T. Tyler Potterfield Memorial Bridge
Owner: City of Richmond
Lead Design Firm: Hargreaves Associates
General Contractor: Howard Shockey & Sons Inc.
Civil Engineer: VHB
Structural Engineer: Moffatt & Nichol
Construction Manager/Owner’s Representative: AECOM
Bridge Repair Consultant: Wagman Heavy Civil
Subcontractors: Bay Electric Co.; S.B. Cox Inc. (Demolition)
Before he died of a heart attack three years ago at the age of 55, T. Tyler Potterfield Jr. was instrumental in designing the first dedicated pedestrian and cycling bridge to cross Richmond’s James River. The bridge, dedicated in December 2016, was named after Potterfield, the senior planner for the Richmond Dept. of Planning and Development Review.
Despite opening during an unseasonably cold winter, the 1,700-ft-long and 10-ft wide bridge quickly became a landmark in Potterfield’s adopted city. In the first month the bridge was open, it drew 35,000 people, who enjoyed panoramic views of the Richmond skyline as they walked across a span that sits just 20 ft above the river’s falls.

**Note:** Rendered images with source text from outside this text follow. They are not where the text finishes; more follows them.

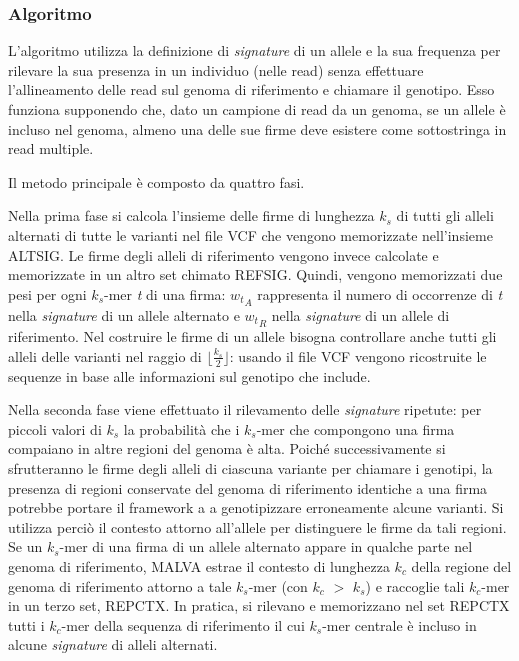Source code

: \documentclass[../main.tex]{subfiles}
\begin{document}
\subsubsection{Algoritmo}

L'algoritmo utilizza la definizione di \textit{signature} di un allele e la sua frequenza per rilevare la sua presenza in un individuo (nelle read) senza effettuare l'allineamento delle read sul genoma di riferimento e chiamare il genotipo. Esso funziona supponendo che, dato un campione di read da un genoma, se un allele è incluso nel genoma, almeno una delle sue firme deve esistere come sottostringa in read multiple.

Il metodo principale è composto da quattro fasi.

Nella prima fase si calcola l'insieme delle firme di lunghezza \textit{${k}_{s}$} di tutti gli alleli alternati di tutte le varianti nel file VCF che vengono memorizzate nell'insieme ALTSIG. Le firme degli alleli di riferimento vengono invece calcolate e memorizzate in un altro set chimato REFSIG. Quindi, vengono memorizzati due pesi per ogni \textit{${k}_{s}$}-mer \textit{t} di una firma: \textit{${w_{t}}_{A}$} rappresenta il numero di occorrenze di \textit{t} nella \textit{signature} di un allele alternato e \textit{${w_{t}}_{R}$} nella \textit{signature} di un allele di riferimento. Nel costruire le firme di un allele bisogna controllare anche tutti gli alleli delle varianti nel raggio di $\lfloor \frac{ {{{k}_{s}} }}{2}  \rfloor$: usando il file VCF vengono ricostruite le sequenze in base alle informazioni sul genotipo che include. 

Nella seconda fase viene effettuato il rilevamento delle \textit{signature} ripetute: per piccoli valori di  \textit{${k}_{s}$} la probabilità che i  \textit{${k}_{s}$}-mer che compongono una firma compaiano in altre regioni del genoma è alta. Poiché successivamente si sfrutteranno le firme degli alleli di ciascuna variante per chiamare i genotipi, la presenza di regioni conservate del genoma di riferimento identiche a una firma potrebbe portare il framework a a genotipizzare erroneamente alcune varianti. Si utilizza perciò il contesto attorno all'allele per distinguere le firme da tali regioni. Se un  \textit{${k}_{s}$}-mer di una firma di un allele alternato appare in qualche parte nel genoma di riferimento, MALVA estrae il contesto di lunghezza  \textit{${k}_{c}$} della regione del genoma di riferimento attorno a tale  \textit{${k}_{s}$}-mer (con  \textit{${k}_{c}$} $>$  \textit{${k}_{s}$}) e raccoglie tali  \textit{${k}_{c}$}-mer in un terzo set, REPCTX. In pratica, si rilevano e memorizzano nel set REPCTX  tutti i  \textit{${k}_{c}$}-mer della sequenza di riferimento il cui \textit{${k}_{s}$}-mer centrale è incluso in alcune \textit{signature} di alleli alternati. 
\end{document}
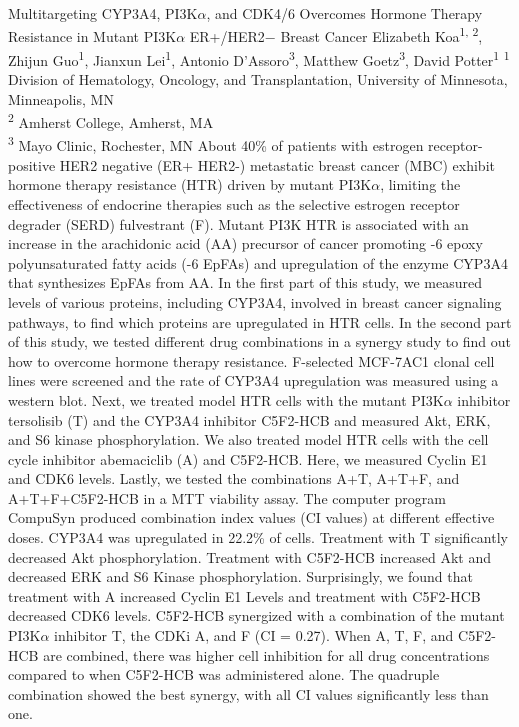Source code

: \makeabstract
{ %
Multitargeting CYP3A4, PI3K\ensuremath{\alpha}, and CDK4/6 Overcomes Hormone Therapy Resistance in Mutant PI3K\ensuremath{\alpha} ER+/HER2\ensuremath{-} Breast Cancer
}
{ %
Elizabeth Koa\textsuperscript{1, 2},
Zhijun Guo\textsuperscript{1}, 
Jianxun Lei\textsuperscript{1}, 
Antonio D'Assoro\textsuperscript{3}, 
Matthew Goetz\textsuperscript{3}, 
David Potter\textsuperscript{1}
}
{ %
\textsuperscript{1} Division of Hematology, Oncology, and Transplantation, University of Minnesota, Minneapolis, MN\\ 
\textsuperscript{2} Amherst College, Amherst, MA\\ 
\textsuperscript{3} Mayo Clinic, Rochester, MN
}
{ %
About 40\% of patients with estrogen receptor-positive HER2 negative (ER+ HER2-) metastatic breast cancer (MBC) exhibit hormone therapy resistance (HTR) driven by mutant PI3K\ensuremath{\alpha}, limiting the effectiveness of endocrine therapies such as the selective estrogen receptor degrader (SERD) fulvestrant (F). Mutant PI3K HTR is associated with an increase in the arachidonic acid (AA) precursor of cancer promoting -6 epoxy polyunsaturated fatty acids (-6 EpFAs) and upregulation of the enzyme CYP3A4 that synthesizes EpFAs from AA. In the first part of this study, we measured levels of various proteins, including CYP3A4, involved in breast cancer signaling pathways, to find which proteins are upregulated in HTR cells. In the second part of this study, we tested different drug combinations in a synergy study to find out how to overcome hormone therapy resistance. 
}
{ %
F-selected MCF-7AC1 clonal cell lines were screened and the rate of CYP3A4 upregulation was measured using a western blot. Next, we treated model HTR cells with the mutant PI3K\ensuremath{\alpha} inhibitor tersolisib (T) and the CYP3A4 inhibitor C5F2-HCB and measured Akt, ERK, and S6 kinase phosphorylation. We also treated model HTR cells with the cell cycle inhibitor abemaciclib (A) and C5F2-HCB. Here, we measured Cyclin E1 and CDK6 levels. Lastly, we tested the combinations A+T, A+T+F, and A+T+F+C5F2-HCB in a MTT viability assay. The computer program CompuSyn produced combination index values (CI values) at different effective doses.
}
{ %
CYP3A4 was upregulated in 22.2\% of cells. Treatment with T significantly decreased Akt phosphorylation. Treatment with C5F2-HCB increased Akt and decreased ERK and S6 Kinase phosphorylation. Surprisingly, we found that treatment with A increased Cyclin E1 Levels and treatment with C5F2-HCB decreased CDK6 levels. C5F2-HCB synergized with a combination of the mutant PI3K\ensuremath{\alpha} inhibitor T, the CDKi A, and F (CI = 0.27). When A, T, F, and C5F2-HCB are combined, there was higher cell inhibition for all drug concentrations compared to when C5F2-HCB was administered alone. The quadruple combination showed the best synergy, with all CI values significantly less than one. 
}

Design and construction of the $11.3-million bridge, which links the city’s downtown to the revitalizing Manchester neighborhood, was complicated by its location within the river’s floodplain. The project’s permitting had to pass through five different state and federal agencies as well as the city. One of the project’s biggest challenges was a nearly four-month moratorium on work in the James River to protect local fish migration. A World Cup cycling race that shut down construction for three weeks was another major hurdle.
The team completed the 17-month project on time by implementing a top-down building approach. A custom gantry crane helped use the existing bridge structure for horizontal transport of materials while minimizing disruption to the riverbed and habitat below. A temporary work platform to receive new bridge elements was built with specially designed aluminum trusses from Sweden. The trusses span a 40-ft pier spacing.
Built on a decommissioned hydro power dam constructed around 1900, the bridge reused some existing piers that had significant damage, including concrete spalling and exposed reinforcement. A team of specialty divers surveyed the piers’ condition below the waterline before six of the existing piers were rehabilitated and one was fully reconstructed. “From a community standpoint this is fantastic,” one judge notes, “and reusing the old bridge piers, that’s pretty neat.”
The bridge is well-lit and secured, making its path accessible to the public at all hours of the day. The T. Tyler Potterfield Memorial Bridge stands to be a popular destination for Richmond’s recreational, social and cultural life for years to come.